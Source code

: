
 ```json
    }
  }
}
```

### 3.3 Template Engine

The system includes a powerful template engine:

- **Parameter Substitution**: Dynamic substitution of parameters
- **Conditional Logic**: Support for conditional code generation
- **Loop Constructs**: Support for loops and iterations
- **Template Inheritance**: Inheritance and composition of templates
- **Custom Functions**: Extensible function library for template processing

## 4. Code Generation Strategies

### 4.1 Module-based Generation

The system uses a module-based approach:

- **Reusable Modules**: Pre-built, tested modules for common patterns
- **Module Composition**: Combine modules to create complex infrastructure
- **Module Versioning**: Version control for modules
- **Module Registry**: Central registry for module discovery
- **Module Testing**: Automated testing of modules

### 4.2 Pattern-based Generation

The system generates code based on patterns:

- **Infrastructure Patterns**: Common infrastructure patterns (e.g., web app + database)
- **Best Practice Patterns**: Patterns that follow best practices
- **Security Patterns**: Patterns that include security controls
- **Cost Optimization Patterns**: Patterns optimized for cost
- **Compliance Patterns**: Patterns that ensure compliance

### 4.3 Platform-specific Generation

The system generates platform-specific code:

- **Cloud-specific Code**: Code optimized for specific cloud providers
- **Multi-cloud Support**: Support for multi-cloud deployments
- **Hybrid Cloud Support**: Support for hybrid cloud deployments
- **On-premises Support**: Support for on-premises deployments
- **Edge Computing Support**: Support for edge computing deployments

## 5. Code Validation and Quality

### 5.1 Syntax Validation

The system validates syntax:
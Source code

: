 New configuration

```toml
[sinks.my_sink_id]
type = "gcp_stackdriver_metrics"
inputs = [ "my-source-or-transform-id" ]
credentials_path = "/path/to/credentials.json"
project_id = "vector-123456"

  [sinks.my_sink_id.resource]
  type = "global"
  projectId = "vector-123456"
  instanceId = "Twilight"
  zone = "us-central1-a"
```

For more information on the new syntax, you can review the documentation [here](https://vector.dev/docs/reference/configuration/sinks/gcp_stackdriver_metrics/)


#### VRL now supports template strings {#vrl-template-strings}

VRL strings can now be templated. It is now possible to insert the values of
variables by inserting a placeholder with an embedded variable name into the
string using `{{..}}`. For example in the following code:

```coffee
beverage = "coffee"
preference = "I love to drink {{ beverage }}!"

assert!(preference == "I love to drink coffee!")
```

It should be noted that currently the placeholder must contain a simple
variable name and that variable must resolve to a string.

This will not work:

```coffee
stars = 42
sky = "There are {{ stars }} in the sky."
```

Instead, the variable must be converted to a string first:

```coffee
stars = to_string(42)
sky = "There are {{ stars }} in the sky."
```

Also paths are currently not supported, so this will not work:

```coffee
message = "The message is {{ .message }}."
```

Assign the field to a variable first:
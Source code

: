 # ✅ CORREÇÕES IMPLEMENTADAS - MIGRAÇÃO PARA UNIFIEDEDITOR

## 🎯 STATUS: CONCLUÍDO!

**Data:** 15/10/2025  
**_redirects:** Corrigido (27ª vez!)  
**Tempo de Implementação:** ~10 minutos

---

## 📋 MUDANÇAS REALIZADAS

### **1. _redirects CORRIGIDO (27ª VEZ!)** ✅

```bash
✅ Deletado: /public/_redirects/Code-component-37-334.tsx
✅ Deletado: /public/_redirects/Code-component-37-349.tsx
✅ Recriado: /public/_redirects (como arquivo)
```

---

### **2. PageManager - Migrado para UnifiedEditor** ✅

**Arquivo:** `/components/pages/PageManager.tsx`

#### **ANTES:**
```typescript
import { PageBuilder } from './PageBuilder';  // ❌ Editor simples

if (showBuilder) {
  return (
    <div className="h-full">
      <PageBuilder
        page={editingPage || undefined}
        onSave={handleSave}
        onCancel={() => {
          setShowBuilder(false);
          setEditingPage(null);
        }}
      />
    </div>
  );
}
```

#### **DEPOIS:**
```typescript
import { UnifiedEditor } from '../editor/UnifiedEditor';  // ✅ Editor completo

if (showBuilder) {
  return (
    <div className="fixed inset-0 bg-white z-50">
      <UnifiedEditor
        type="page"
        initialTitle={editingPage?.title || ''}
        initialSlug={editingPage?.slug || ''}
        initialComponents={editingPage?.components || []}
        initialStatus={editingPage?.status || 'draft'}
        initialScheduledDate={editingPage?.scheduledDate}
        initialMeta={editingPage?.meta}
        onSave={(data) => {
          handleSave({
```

Exercise goal
A word-for-word restatement of all the records is required.

Output below
Source code

:
 ```json
    }
  }
}
```

### 3.3 Template Engine

The system includes a powerful template engine:

- **Parameter Substitution**: Dynamic substitution of parameters
- **Conditional Logic**: Support for conditional code generation
- **Loop Constructs**: Support for loops and iterations
- **Template Inheritance**: Inheritance and composition of templates
- **Custom Functions**: Extensible function library for template processing

## 4. Code Generation Strategies

### 4.1 Module-based Generation

The system uses a module-based approach:

- **Reusable Modules**: Pre-built, tested modules for common patterns
- **Module Composition**: Combine modules to create complex infrastructure
- **Module Versioning**: Version control for modules
- **Module Registry**: Central registry for module discovery
- **Module Testing**: Automated testing of modules

### 4.2 Pattern-based Generation

The system generates code based on patterns:

- **Infrastructure Patterns**: Common infrastructure patterns (e.g., web app + database)
- **Best Practice Patterns**: Patterns that follow best practices
- **Security Patterns**: Patterns that include security controls
- **Cost Optimization Patterns**: Patterns optimized for cost
- **Compliance Patterns**: Patterns that ensure compliance

### 4.3 Platform-specific Generation

The system generates platform-specific code:

- **Cloud-specific Code**: Code optimized for specific cloud providers
- **Multi-cloud Support**: Support for multi-cloud deployments
- **Hybrid Cloud Support**: Support for hybrid cloud deployments
- **On-premises Support**: Support for on-premises deployments
- **Edge Computing Support**: Support for edge computing deployments

## 5. Code Validation and Quality

### 5.1 Syntax Validation

The system validates syntax:
Source code

: New configuration

```toml
[sinks.my_sink_id]
type = "gcp_stackdriver_metrics"
inputs = [ "my-source-or-transform-id" ]
credentials_path = "/path/to/credentials.json"
project_id = "vector-123456"

  [sinks.my_sink_id.resource]
  type = "global"
  projectId = "vector-123456"
  instanceId = "Twilight"
  zone = "us-central1-a"
```

For more information on the new syntax, you can review the documentation [here](https://vector.dev/docs/reference/configuration/sinks/gcp_stackdriver_metrics/)


#### VRL now supports template strings {#vrl-template-strings}

VRL strings can now be templated. It is now possible to insert the values of
variables by inserting a placeholder with an embedded variable name into the
string using `{{..}}`. For example in the following code:

```coffee
beverage = "coffee"
preference = "I love to drink {{ beverage }}!"

assert!(preference == "I love to drink coffee!")
```

It should be noted that currently the placeholder must contain a simple
variable name and that variable must resolve to a string.

This will not work:

```coffee
stars = 42
sky = "There are {{ stars }} in the sky."
```

Instead, the variable must be converted to a string first:

```coffee
stars = to_string(42)
sky = "There are {{ stars }} in the sky."
```

Also paths are currently not supported, so this will not work:

```coffee
message = "The message is {{ .message }}."
```

Assign the field to a variable first:
Source code

: # ✅ CORREÇÕES IMPLEMENTADAS - MIGRAÇÃO PARA UNIFIEDEDITOR

## 🎯 STATUS: CONCLUÍDO!

**Data:** 15/10/2025  
**_redirects:** Corrigido (27ª vez!)  
**Tempo de Implementação:** ~10 minutos

---

## 📋 MUDANÇAS REALIZADAS

### **1. _redirects CORRIGIDO (27ª VEZ!)** ✅

```bash
✅ Deletado: /public/_redirects/Code-component-37-334.tsx
✅ Deletado: /public/_redirects/Code-component-37-349.tsx
✅ Recriado: /public/_redirects (como arquivo)
```

---

### **2. PageManager - Migrado para UnifiedEditor** ✅

**Arquivo:** `/components/pages/PageManager.tsx`

#### **ANTES:**
```typescript
import { PageBuilder } from './PageBuilder';  // ❌ Editor simples

if (showBuilder) {
  return (
    <div className="h-full">
      <PageBuilder
        page={editingPage || undefined}
        onSave={handleSave}
        onCancel={() => {
          setShowBuilder(false);
          setEditingPage(null);
        }}
      />
    </div>
  );
}
```

#### **DEPOIS:**
```typescript
import { UnifiedEditor } from '../editor/UnifiedEditor';  // ✅ Editor completo

if (showBuilder) {
  return (
    <div className="fixed inset-0 bg-white z-50">
      <UnifiedEditor
        type="page"
        initialTitle={editingPage?.title || ''}
        initialSlug={editingPage?.slug || ''}
        initialComponents={editingPage?.components || []}
        initialStatus={editingPage?.status || 'draft'}
        initialScheduledDate={editingPage?.scheduledDate}
        initialMeta={editingPage?.meta}
        onSave={(data) => {
          handleSave({
```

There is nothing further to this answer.